- **Exercise details**
Everything in the listing below must be duplicated exactly.

- **Source material**

--------------------------------

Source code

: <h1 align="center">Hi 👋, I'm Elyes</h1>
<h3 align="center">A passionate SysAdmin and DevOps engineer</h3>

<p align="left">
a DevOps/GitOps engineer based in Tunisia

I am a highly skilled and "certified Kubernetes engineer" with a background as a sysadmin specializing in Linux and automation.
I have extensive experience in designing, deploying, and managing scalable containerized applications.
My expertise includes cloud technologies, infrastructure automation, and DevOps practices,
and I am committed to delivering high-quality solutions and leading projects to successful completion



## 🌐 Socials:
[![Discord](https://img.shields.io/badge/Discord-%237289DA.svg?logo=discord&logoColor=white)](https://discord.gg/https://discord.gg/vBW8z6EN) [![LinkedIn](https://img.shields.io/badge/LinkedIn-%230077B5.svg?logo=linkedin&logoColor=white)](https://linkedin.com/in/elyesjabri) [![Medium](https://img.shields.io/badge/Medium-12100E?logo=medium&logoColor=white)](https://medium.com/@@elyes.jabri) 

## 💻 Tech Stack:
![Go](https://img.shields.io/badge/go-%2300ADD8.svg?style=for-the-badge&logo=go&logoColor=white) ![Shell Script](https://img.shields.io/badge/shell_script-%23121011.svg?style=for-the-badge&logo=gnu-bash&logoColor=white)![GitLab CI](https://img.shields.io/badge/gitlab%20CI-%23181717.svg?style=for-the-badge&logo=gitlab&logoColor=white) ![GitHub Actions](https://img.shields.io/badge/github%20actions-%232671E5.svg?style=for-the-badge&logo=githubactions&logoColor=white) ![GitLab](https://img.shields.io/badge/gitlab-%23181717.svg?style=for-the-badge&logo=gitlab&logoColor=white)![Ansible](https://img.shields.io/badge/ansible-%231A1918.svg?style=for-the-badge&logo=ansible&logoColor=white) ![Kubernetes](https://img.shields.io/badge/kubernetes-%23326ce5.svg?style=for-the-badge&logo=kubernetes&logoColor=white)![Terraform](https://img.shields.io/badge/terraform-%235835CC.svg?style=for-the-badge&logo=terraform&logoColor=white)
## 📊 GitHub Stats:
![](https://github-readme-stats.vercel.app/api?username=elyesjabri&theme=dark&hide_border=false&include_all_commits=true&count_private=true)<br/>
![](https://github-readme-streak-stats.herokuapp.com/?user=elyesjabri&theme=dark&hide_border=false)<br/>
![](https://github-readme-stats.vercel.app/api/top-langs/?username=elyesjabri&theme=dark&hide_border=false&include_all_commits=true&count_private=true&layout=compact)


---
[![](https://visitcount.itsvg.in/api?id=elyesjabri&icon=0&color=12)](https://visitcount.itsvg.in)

--------------------------------

- **Your response**
Source code

: <h1 align="center">Hi 👋, I'm Elyes</h1>
<h3 align="center">A passionate SysAdmin and DevOps engineer</h3>

<p align="left">
a DevOps/GitOps engineer based in Tunisia

I am a highly skilled and "certified Kubernetes engineer" with a background as a sysadmin specializing in Linux and automation.
I have extensive experience in designing, deploying, and managing scalable containerized applications.
My expertise includes cloud technologies, infrastructure automation, and DevOps practices,
and I am committed to delivering high-quality solutions and leading projects to successful completion



## 🌐 Socials:
[![Discord](https://img.shields.io/badge/Discord-%237289DA.svg?logo=discord&logoColor=white)](https://discord.gg/https://discord.gg/vBW8z6EN) [![LinkedIn](https://img.shields.io/badge/LinkedIn-%230077B5.svg?logo=linkedin&logoColor=white)](https://linkedin.com/in/elyesjabri) [![Medium](https://img.shields.io/badge/Medium-12100E?logo=medium&logoColor=white)](https://medium.com/@@elyes.jabri) 

## 💻 Tech Stack:
![Go](https://img.shields.io/badge/go-%2300ADD8.svg?style=for-the-badge&logo=go&logoColor=white) ![Shell Script](https://img.shields.io/badge/shell_script-%23121011.svg?style=for-the-badge&logo=gnu-bash&logoColor=white)![GitLab CI](https://img.shields.io/badge/gitlab%20CI-%23181717.svg?style=for-the-badge&logo=gitlab&logoColor=white) ![GitHub Actions](https://img.shields.io/badge/github%20actions-%232671E5.svg?style=for-the-badge&logo=githubactions&logoColor=white) ![GitLab](https://img.shields.io/badge/gitlab-%23181717.svg?style=for-the-badge&logo=gitlab&logoColor=white)![Ansible](https://img.shields.io/badge/ansible-%231A1918.svg?style=for-the-badge&logo=ansible&logoColor=white) ![Kubernetes](https://img.shields.io/badge/kubernetes-%23326ce5.svg?style=for-the-badge&logo=kubernetes&logoColor=white)![Terraform](https://img.shields.io/badge/terraform-%235835CC.svg?style=for-the-badge&logo=terraform&logoColor=white)
## 📊 GitHub Stats:
![](https://github-readme-stats.vercel.app/api?username=elyesjabri&theme=dark&hide_border=false&include_all_commits=true&count_private=true)<br/>
![](https://github-readme-streak-stats.herokuapp.com/?user=elyesjabri&theme=dark&hide_border=false)<br/>
![](https://github-readme-stats.vercel.app/api/top-langs/?username=elyesjabri&theme=dark&hide_border=false&include_all_commits=true&count_private=true&layout=compact)


---
[![](https://visitcount.itsvg.in/api?id=elyesjabri&icon=0&color=12)](https://visitcount.itsvg.in)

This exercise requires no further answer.